A nasty-smelling shark repellent developed to reduce shark bycatch — and so effective it tends to leave humans gasping for breath — received accolades in a report to Congress by the National Oceanic and Atmospheric Administration.
The project was funded by a NOAA grant that was awarded through Florida Keys Community College as part of NOAA’s Bycatch Reduction Engineering Program.
The report prepared for Congress stresses the efforts researchers are making in coastal communities to develop ways to reduce bycatch, which involves sharks and other unintended species getting caught up in nets intended for shrimp or other seafood commercially harvested on long lines.

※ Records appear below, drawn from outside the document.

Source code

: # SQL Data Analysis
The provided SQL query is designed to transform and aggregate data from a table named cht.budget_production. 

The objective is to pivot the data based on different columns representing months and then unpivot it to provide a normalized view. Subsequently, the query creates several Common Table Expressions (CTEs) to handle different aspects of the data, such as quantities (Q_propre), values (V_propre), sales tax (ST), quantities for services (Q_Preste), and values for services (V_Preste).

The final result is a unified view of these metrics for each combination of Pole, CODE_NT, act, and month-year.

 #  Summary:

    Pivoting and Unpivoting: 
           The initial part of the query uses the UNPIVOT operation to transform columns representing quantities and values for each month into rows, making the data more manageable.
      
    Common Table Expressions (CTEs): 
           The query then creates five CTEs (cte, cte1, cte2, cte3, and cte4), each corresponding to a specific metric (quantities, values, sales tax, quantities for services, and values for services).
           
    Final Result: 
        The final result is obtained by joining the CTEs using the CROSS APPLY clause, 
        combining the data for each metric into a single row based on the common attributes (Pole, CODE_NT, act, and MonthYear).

Two grants from NOAA have helped Patrick Rice, dean of marine science and technology at the community college, and his research assistant, Brian DeSanti, to experiment with variations on the repellent theme. The ultimate goal is to do away with shark bycatch.
The first batch was made from pieces of dead and rotting shark corpses and it caused such a literal stink on the college’s Key West campus that it was moved to a storage locker at Anchor Towing on Rockland Key.

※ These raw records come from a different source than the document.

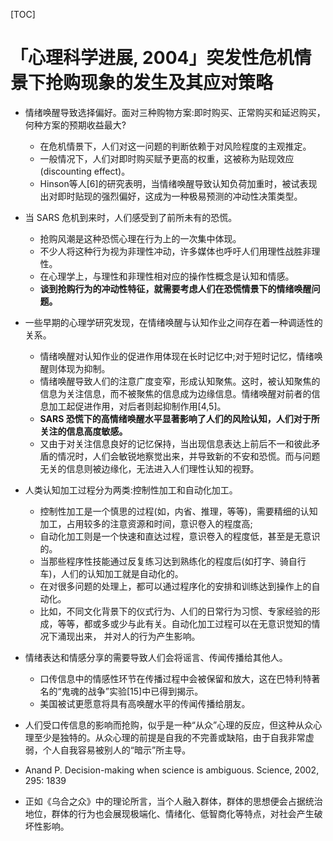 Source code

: [TOC]

# 「心理科学进展, 2004」突发性危机情景下抢购现象的发生及其应对策略

- 情绪唤醒导致选择偏好。面对三种购物方案:即时购买、正常购买和延迟购买，何种方案的预期收益最大?
  - 在危机情景下，人们对这一问题的判断依赖于对风险程度的主观推定。
  - 一般情况下，人们对即时购买赋予更高的权重，这被称为贴现效应(discounting effect)。
  - Hinson等人[6]的研究表明，当情绪唤醒导致认知负荷加重时，被试表现出对即时贴现的强烈偏好，这成为一种极易预测的冲动性决策类型。

- 当 SARS 危机到来时，人们感受到了前所未有的恐慌。
  - 抢购风潮是这种恐慌心理在行为上的一次集中体现。
  - 不少人将这种行为视为非理性冲动，许多媒体也呼吁人们用理性战胜非理性。
  - 在心理学上，与理性和非理性相对应的操作性概念是认知和情感。
  - **谈到抢购行为的冲动性特征，就需要考虑人们在恐慌情景下的情绪唤醒问题。**
- 一些早期的心理学研究发现，在情绪唤醒与认知作业之间存在着一种调适性的关系。
  - 情绪唤醒对认知作业的促进作用体现在长时记忆中;对于短时记忆，情绪唤醒则体现为抑制。
  - 情绪唤醒导致人们的注意广度变窄，形成认知聚焦。这时，被认知聚焦的信息为关注信息，而不被聚焦的信息成为边缘信息。情绪唤醒对前者的信息加工起促进作用，对后者则起抑制作用[4,5]。
  - **SARS 恐慌下的高情绪唤醒水平显著影响了人们的风险认知，人们对于所关注的信息高度敏感。**
  - 又由于对关注信息良好的记忆保持，当出现信息表达上前后不一和彼此矛盾的情况时，人们会敏锐地察觉出来，并导致新的不安和恐慌。而与问题无关的信息则被边缘化，无法进入人们理性认知的视野。

- 人类认知加工过程分为两类:控制性加工和自动化加工。
  - 控制性加工是一个慎思的过程(如，内省、推理，等等)，需要精细的认知加工，占用较多的注意资源和时间，意识卷入的程度高;
  - 自动化加工则是一个快速和直达过程，意识卷入的程度低，甚至是无意识的。
  - 当那些程序性技能通过反复练习达到熟练化的程度后(如打字、骑自行车)，人们的认知加工就是自动化的。
  - 在对很多问题的处理上，都可以通过程序化的安排和训练达到操作上的自动化。
  - 比如，不同文化背景下的仪式行为、人们的日常行为习惯、专家经验的形成，等等，都或多或少与此有关。自动化加工过程可以在无意识觉知的情况下涌现出来，
    并对人的行为产生影响。
- 情绪表达和情感分享的需要导致人们会将谣言、传闻传播给其他人。
  - 口传信息中的情感性环节在传播过程中会被保留和放大，这在巴特利特著名的“鬼魂的战争”实验[15]中已得到揭示。
  - 美国被试更愿意将具有高唤醒水平的传闻传播给朋友。
- 人们受口传信息的影响而抢购，似乎是一种“从众”心理的反应，但这种从众心理至少是独特的。从众心理的前提是自我的不完善或缺陷，由于自我非常虚弱，个人自我容易被别人的“暗示”所主导。



- Anand P. Decision-making when science is ambiguous. Science, 2002, 295: 1839
- 正如《乌合之众》中的理论所言，当个人融入群体，群体的思想便会占据统治地位，群体的行为也会展现极端化、情绪化、低智商化等特点，对社会产生破坏性影响。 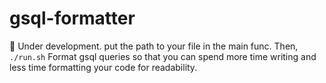 # gsql-formatter
🚧 Under development. put the path to your file in the main func. Then, `./run.sh`
Format gsql queries so that you can spend more time writing and less time formatting your code for readability.
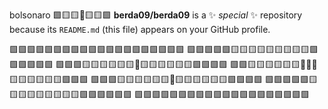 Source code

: bolsonaro   🟩🟨🟨🔵🟨🟨🟩
**berda09/berda09** is a ✨ _special_ ✨ repository because its `README.md` (this file) appears on your GitHub profile.

🟩🟩🟩🟩🟩🟩🟩🟩🟩🟩🟩🟩🟩🟩🟩🟩🟩🟩🟩🟩
🟩🟩🟩🟩🟩🟨🟨🟨🟨🟨🟨🟨🟨🟨🟩🟩🟩🟩🟩🟩
🟩🟩🟩🟨🟨🟨🟨🟨🟨🔵🟨🟨🟨🟨🟨🟨🟩🟩🟩🟩
🟩🟩🟨🟨🟨🟨🟨🟨🔵🔵🔵🟨🟨🟨🟨🟨🟨🟩🟩🟩
🟩🟩🟩🟨🟨🟨🟨🟨🟨🔵🟨🟨🟨🟨🟨🟨🟩🟩🟩🟩
🟩🟩🟩🟩🟩🟨🟨🟨🟨🟨🟨🟨🟨🟨🟩🟩🟩🟩🟩🟩
🟩🟩🟩🟩🟩🟩🟩🟩🟩🟩🟩🟩🟩🟩🟩🟩🟩🟩🟩🟩
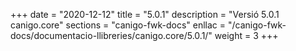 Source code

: +++
date        = "2020-12-12"
title       = "5.0.1"
description = "Versió 5.0.1 canigo.core"
sections    = "canigo-fwk-docs"
enllac		= "/canigo-fwk-docs/documentacio-llibreries/canigo.core/5.0.1/"
weight		= 3
+++

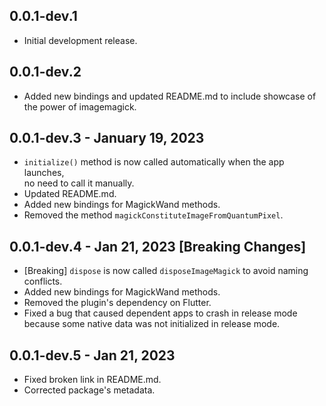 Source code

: 
## 0.0.1-dev.1

* Initial development release.

## 0.0.1-dev.2

* Added new bindings and updated README.md to include showcase of the power of imagemagick.

## 0.0.1-dev.3 - January 19, 2023

* `initialize()` method is now called automatically when the app launches,  
  no need to call it manually.
* Updated README.md.
* Added new bindings for MagickWand methods.
* Removed the method `magickConstituteImageFromQuantumPixel`.

## 0.0.1-dev.4 - Jan 21, 2023 [Breaking Changes]

* [Breaking] `dispose` is now called `disposeImageMagick` to avoid naming conflicts.
* Added new bindings for MagickWand methods.
* Removed the plugin's dependency on Flutter.
* Fixed a bug that caused dependent apps to crash in release mode because some native data was not initialized in release mode.

## 0.0.1-dev.5 - Jan 21, 2023

* Fixed broken link in README.md.
* Corrected package's metadata. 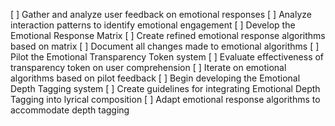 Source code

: [ ] Gather and analyze user feedback on emotional responses
[ ] Analyze interaction patterns to identify emotional engagement
[ ] Develop the Emotional Response Matrix
[ ] Create refined emotional response algorithms based on matrix
[ ] Document all changes made to emotional algorithms
[ ] Pilot the Emotional Transparency Token system
[ ] Evaluate effectiveness of transparency token on user comprehension
[ ] Iterate on emotional algorithms based on pilot feedback
[ ] Begin developing the Emotional Depth Tagging system
[ ] Create guidelines for integrating Emotional Depth Tagging into lyrical composition
[ ] Adapt emotional response algorithms to accommodate depth tagging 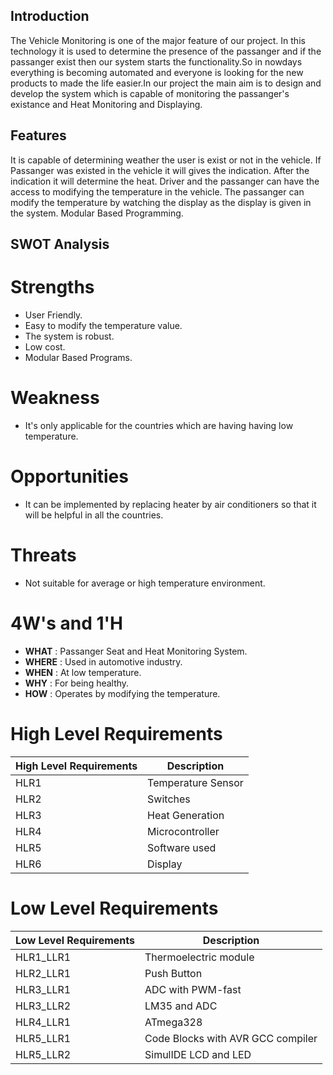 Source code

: ## Introduction
The Vehicle Monitoring is one of the major feature of our project. In this technology it is used to determine the presence of the passanger and if the passanger exist then our system starts the functionality.So in nowdays everything is becoming automated and everyone is looking for the new products to made the life easier.In our project the main aim is to design and develop the system which is capable of monitoring the passanger's existance and Heat Monitoring and Displaying.

## Features
It is capable of determining weather the user is exist or not in the vehicle. 
If Passanger was existed in the vehicle it will gives the indication. 
After the indication it will determine the heat. 
Driver and the passanger can have the access to modifying the temperature in the vehicle. 
The passanger can modify the temperature by watching the display as the display is given in the system. 
Modular Based Programming. 

## SWOT Analysis

# Strengths
-  User Friendly.
-  Easy to modify the temperature value.
-  The system is robust.
-  Low cost.
-  Modular Based Programs.

# Weakness
- It's only applicable for the countries which are having having low temperature.

# Opportunities
- It can be implemented by replacing heater by air conditioners so that it will be helpful in all the countries.

# Threats
- Not suitable for average or high temperature environment.

# 4W's and 1'H
-  **WHAT** : Passanger Seat and Heat Monitoring System.
-  **WHERE** : Used in automotive industry.
-  **WHEN** : At low temperature.
-  **WHY** : For being healthy.
-  **HOW** : Operates by modifying the temperature.

# High Level Requirements
| High Level Requirements      | Description |
| ----------- | ----------- |
| HLR1      | Temperature Sensor  |
| HLR2   | Switches|
| HLR3   | Heat Generation|
| HLR4   | Microcontroller|
| HLR5   | Software used|
| HLR6   | Display|

# Low Level Requirements
| Low Level Requirements      | Description |
| ----------- | ----------- |
| HLR1_LLR1      | Thermoelectric module |
| HLR2_LLR1   | Push Button |
| HLR3_LLR1   | ADC with PWM-fast|
| HLR3_LLR2   |LM35 and ADC |
| HLR4_LLR1   | ATmega328|
| HLR5_LLR1   | Code Blocks with AVR GCC compiler |
| HLR5_LLR2   | SimulIDE LCD and LED |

There DeSanti tended to it. Rice said DeSanti has no sense of smell.
“It made him perfect for the job, but unfortunately, I guess it also makes him less sensitive to the smell that other people are having to deal with,” Rice told Keys News.
“The original discovery was that sharks don’t like the smell of dead rotting sharks,”he said. “So the grant that we were working with from NOAA basically was designed to take the dead bycatch generated during commercial fishing to turn into shark repellent, and then apply it during commercial fishing to reduce the bycatch. … However, we’re now using synthetic compounds to achieve this goal.”

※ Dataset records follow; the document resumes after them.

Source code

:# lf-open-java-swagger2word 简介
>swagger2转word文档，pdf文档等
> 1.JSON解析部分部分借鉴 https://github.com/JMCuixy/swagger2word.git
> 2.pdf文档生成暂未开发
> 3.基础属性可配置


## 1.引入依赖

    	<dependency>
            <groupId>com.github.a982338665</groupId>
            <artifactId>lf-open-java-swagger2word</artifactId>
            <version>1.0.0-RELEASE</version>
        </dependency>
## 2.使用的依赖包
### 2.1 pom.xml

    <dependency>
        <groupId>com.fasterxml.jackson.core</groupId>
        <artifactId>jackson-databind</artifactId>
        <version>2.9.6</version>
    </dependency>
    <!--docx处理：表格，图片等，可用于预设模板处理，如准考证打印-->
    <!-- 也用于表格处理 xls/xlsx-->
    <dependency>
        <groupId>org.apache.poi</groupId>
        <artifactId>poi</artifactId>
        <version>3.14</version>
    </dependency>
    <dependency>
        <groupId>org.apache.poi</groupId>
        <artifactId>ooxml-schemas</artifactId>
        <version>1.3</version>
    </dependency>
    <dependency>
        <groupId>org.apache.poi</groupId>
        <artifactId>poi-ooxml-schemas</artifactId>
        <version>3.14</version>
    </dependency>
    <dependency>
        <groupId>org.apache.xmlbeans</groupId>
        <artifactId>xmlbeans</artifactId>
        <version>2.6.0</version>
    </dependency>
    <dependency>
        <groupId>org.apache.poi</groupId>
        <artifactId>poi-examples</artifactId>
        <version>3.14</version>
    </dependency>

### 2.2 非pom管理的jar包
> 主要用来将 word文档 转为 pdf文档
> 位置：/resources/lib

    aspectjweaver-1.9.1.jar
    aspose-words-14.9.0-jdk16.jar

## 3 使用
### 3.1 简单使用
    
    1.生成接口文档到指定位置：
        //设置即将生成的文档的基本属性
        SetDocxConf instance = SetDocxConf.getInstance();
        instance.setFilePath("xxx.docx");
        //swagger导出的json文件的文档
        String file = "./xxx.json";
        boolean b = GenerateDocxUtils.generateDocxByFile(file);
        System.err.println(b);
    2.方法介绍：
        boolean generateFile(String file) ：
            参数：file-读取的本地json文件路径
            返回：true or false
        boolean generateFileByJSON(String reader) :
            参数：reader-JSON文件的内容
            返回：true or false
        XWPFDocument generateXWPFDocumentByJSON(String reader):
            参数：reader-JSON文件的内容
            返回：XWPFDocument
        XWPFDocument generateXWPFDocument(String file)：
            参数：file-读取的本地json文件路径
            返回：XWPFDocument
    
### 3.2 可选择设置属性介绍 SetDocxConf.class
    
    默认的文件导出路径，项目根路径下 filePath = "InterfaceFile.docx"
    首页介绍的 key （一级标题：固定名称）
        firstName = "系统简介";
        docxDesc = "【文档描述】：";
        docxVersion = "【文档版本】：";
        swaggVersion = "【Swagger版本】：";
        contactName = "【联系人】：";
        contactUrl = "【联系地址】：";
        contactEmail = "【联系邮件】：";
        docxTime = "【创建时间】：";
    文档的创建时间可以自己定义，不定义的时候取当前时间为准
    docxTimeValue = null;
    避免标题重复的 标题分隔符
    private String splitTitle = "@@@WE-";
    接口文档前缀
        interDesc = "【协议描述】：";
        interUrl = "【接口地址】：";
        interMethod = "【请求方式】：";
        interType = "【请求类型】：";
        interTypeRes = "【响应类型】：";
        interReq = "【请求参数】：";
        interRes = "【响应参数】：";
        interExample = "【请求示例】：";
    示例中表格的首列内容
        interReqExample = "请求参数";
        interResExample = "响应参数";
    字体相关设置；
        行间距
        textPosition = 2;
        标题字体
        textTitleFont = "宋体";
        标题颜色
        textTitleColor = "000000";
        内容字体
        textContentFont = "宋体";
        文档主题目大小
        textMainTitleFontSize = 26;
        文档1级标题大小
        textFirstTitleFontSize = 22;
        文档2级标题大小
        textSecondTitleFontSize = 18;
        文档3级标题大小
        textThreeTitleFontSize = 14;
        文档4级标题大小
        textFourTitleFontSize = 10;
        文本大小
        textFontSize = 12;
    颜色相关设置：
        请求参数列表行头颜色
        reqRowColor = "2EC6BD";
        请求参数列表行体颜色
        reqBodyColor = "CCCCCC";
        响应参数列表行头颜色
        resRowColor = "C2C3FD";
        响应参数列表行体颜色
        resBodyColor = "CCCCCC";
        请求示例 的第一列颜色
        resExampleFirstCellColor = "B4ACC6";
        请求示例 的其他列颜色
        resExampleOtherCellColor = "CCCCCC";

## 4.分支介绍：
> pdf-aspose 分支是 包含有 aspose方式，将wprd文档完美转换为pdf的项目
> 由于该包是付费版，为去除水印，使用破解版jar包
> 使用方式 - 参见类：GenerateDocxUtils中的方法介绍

The shark repellent is packed into time-release capsules.
“If you can get fishermen using it, it becomes part of their routine and they have an economic incentive because more hooks will be available to target species like tuna and swordfish,”Rice said.
“We’ve reduced bycatch by about 35 percent, which could result in saving as many as 8 million sharks per year,”he said. “Our ultimate goal is to eliminate bycatch altogether. We’re very optimistic that this shark-repellent bait can be commercialized in the near future.”